THE PROBLEM
The lines from the start of the data through the line with "据专家鉴定，500年前，一块" are to be returned verbatim; all later lines are to be omitted.

DATA TO USE
+++++
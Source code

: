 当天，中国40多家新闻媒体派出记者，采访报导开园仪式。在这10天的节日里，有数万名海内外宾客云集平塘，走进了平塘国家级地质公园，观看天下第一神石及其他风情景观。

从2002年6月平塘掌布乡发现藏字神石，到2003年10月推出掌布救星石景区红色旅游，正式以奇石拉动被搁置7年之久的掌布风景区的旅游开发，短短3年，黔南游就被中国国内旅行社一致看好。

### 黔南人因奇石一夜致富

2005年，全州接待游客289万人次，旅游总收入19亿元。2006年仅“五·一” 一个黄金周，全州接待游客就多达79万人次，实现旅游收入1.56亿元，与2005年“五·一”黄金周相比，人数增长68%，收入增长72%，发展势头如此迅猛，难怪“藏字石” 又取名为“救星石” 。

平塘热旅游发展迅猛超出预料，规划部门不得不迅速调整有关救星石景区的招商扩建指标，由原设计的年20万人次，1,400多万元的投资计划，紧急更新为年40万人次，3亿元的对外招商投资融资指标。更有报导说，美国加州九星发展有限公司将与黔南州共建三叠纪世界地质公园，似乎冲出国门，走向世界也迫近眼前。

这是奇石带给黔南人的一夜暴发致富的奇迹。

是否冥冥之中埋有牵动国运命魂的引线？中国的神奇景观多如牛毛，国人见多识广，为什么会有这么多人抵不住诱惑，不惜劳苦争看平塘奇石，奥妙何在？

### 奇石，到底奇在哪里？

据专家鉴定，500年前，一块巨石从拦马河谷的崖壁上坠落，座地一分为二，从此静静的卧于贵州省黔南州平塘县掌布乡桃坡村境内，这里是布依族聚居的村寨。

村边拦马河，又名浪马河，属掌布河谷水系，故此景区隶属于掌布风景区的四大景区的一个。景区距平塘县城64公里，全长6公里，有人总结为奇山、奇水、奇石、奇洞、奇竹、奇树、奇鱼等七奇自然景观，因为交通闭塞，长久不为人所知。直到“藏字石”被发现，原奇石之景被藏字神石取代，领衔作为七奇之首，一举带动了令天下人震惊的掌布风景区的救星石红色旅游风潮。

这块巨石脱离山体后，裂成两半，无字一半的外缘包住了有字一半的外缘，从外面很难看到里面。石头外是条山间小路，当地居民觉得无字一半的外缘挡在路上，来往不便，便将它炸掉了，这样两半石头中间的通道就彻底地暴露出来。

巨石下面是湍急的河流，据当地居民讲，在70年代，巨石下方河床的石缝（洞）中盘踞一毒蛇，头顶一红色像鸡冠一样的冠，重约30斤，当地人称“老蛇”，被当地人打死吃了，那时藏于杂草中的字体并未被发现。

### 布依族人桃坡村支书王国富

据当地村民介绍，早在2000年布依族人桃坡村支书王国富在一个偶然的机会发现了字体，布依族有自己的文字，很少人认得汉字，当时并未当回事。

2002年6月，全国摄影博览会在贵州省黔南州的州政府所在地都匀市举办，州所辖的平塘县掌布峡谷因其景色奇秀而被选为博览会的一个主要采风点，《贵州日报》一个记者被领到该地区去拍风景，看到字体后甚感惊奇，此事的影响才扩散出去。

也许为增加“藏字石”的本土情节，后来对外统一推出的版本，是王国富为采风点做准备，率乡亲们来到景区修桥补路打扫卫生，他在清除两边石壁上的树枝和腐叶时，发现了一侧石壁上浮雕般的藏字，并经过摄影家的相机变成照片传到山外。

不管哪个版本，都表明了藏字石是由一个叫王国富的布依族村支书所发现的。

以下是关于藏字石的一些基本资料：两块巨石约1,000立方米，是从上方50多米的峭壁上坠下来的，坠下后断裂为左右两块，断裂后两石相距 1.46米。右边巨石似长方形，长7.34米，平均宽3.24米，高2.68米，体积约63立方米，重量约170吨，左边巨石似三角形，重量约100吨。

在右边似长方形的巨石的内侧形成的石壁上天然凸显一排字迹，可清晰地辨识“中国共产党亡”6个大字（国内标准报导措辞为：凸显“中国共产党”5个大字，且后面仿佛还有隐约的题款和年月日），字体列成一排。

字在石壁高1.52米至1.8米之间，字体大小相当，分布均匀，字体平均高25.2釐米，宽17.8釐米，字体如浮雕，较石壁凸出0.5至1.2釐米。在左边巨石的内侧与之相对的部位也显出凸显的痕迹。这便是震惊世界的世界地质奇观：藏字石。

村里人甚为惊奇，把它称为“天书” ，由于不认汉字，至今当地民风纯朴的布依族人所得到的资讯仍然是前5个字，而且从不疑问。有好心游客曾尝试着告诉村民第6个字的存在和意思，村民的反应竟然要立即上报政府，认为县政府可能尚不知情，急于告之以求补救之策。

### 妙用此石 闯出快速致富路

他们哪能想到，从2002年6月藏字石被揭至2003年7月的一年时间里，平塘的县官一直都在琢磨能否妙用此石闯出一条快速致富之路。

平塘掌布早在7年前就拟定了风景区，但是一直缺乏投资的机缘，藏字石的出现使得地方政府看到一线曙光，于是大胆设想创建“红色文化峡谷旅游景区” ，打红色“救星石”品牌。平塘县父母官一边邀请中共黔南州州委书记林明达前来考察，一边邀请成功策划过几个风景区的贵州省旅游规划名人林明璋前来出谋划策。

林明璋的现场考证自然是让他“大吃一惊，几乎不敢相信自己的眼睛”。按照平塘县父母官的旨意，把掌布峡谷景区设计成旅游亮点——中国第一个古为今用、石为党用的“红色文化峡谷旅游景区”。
+++++
COMPLETED EXERCISE
Source code

: 当天，中国40多家新闻媒体派出记者，采访报导开园仪式。在这10天的节日里，有数万名海内外宾客云集平塘，走进了平塘国家级地质公园，观看天下第一神石及其他风情景观。

从2002年6月平塘掌布乡发现藏字神石，到2003年10月推出掌布救星石景区红色旅游，正式以奇石拉动被搁置7年之久的掌布风景区的旅游开发，短短3年，黔南游就被中国国内旅行社一致看好。

### 黔南人因奇石一夜致富

2005年，全州接待游客289万人次，旅游总收入19亿元。2006年仅“五·一” 一个黄金周，全州接待游客就多达79万人次，实现旅游收入1.56亿元，与2005年“五·一”黄金周相比，人数增长68%，收入增长72%，发展势头如此迅猛，难怪“藏字石” 又取名为“救星石” 。

平塘热旅游发展迅猛超出预料，规划部门不得不迅速调整有关救星石景区的招商扩建指标，由原设计的年20万人次，1,400多万元的投资计划，紧急更新为年40万人次，3亿元的对外招商投资融资指标。更有报导说，美国加州九星发展有限公司将与黔南州共建三叠纪世界地质公园，似乎冲出国门，走向世界也迫近眼前。

这是奇石带给黔南人的一夜暴发致富的奇迹。

是否冥冥之中埋有牵动国运命魂的引线？中国的神奇景观多如牛毛，国人见多识广，为什么会有这么多人抵不住诱惑，不惜劳苦争看平塘奇石，奥妙何在？

### 奇石，到底奇在哪里？

据专家鉴定，500年前，一块巨石从拦马河谷的崖壁上坠落，座地一分为二，从此静静的卧于贵州省黔南州平塘县掌布乡桃坡村境内，这里是布依族聚居的村寨。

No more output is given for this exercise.